You do know Microsoft has also used all private repositories to train its models, right? Especially for Copilot

graemep · 2024-06-15T13:06:16 1718456776

Yes, and I do not like that. On the other hand I do not have any private Github repos of my own and its a good reason for not having any.

I am beginning to feel that if you really want repos to be private you should probably self host.

beardyw · 2024-06-15T11:50:56 1718452256

What is being scraped is not GitHub s data. It's other people's.

threecheese · 2024-06-15T13:38:47 1718458727

Exactly. I permissively license my code, but not because I want to improve mega-corp’s bottom line. I’m annoyed.

I felt exactly like this when I learned that some of my Goodwill donations - the good stuff - is marked up and sold online, instead of going to low income folks at low-income prices. It might be even worse, given the capability they are building intends to compete with me directly as a developer.

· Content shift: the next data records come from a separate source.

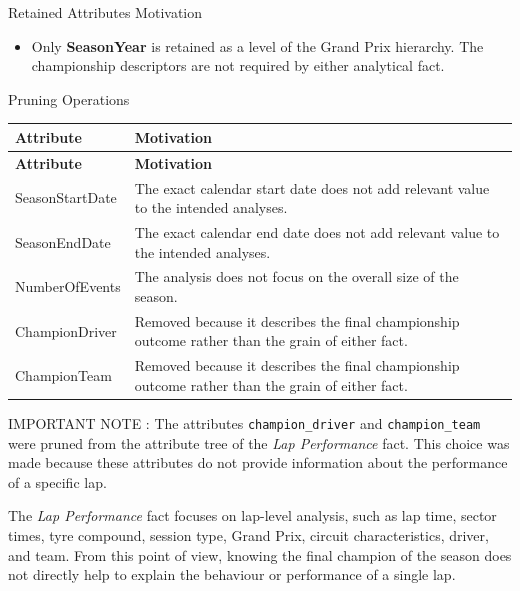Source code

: \documentclass[a4paper,11pt]{article}
\begin{document}
	Retained Attributes Motivation
	
	\begin{itemize}
		
		\item Only \textbf{SeasonYear} is retained as a level of the Grand Prix hierarchy.
		The championship descriptors are not required by either analytical fact.
		
	\end{itemize}
		
	Pruning Operations
	
	\begin{longtable}{|p{4.4cm}|p{10.8cm}|}
		\hline
		\textbf{Attribute} & \textbf{Motivation} \\
		\hline
		\endfirsthead
		
		\hline
		\textbf{Attribute} & \textbf{Motivation} \\
		\hline
		\endhead
		
		SeasonStartDate & The exact calendar start date does not add relevant value to the intended analyses. \\ \hline
		
		SeasonEndDate & The exact calendar end date does not add relevant value to the intended analyses. \\ \hline
		
		NumberOfEvents & The analysis does not focus on the overall size of the season. \\ \hline

		ChampionDriver & Removed because it describes the final championship outcome rather than the grain of either fact. \\ \hline

		ChampionTeam & Removed because it describes the final championship outcome rather than the grain of either fact. \\ \hline
		
	\end{longtable}
	
	IMPORTANT NOTE : 
	The attributes \texttt{champion\_driver} and \texttt{champion\_team} were pruned from
	the attribute tree of the \textit{Lap Performance} fact. This choice was made because
	these attributes do not provide information about the performance of a specific lap.
	
	The \textit{Lap Performance} fact focuses on lap-level analysis, such as lap time, sector
	times, tyre compound, session type, Grand Prix, circuit characteristics, driver, and team.
	From this point of view, knowing the final champion of the season does not directly help
	to explain the behaviour or performance of a single lap.
	
\end{document}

It’s like if Goodwill started funding domestic terrorists or the local burglars union.

htrp · 2024-06-15T11:59:22 1718452762

disappointing that large mega Corp does the exact same thing broke developers do to get around rate limits

shermantanktop · 2024-06-15T12:05:06 1718453106

This is a large mega corp that prides itself on acting like it is broke.

amelius · 2024-06-15T12:13:16 1718453596

Except they have access to one of the largest "botnets" on the planet.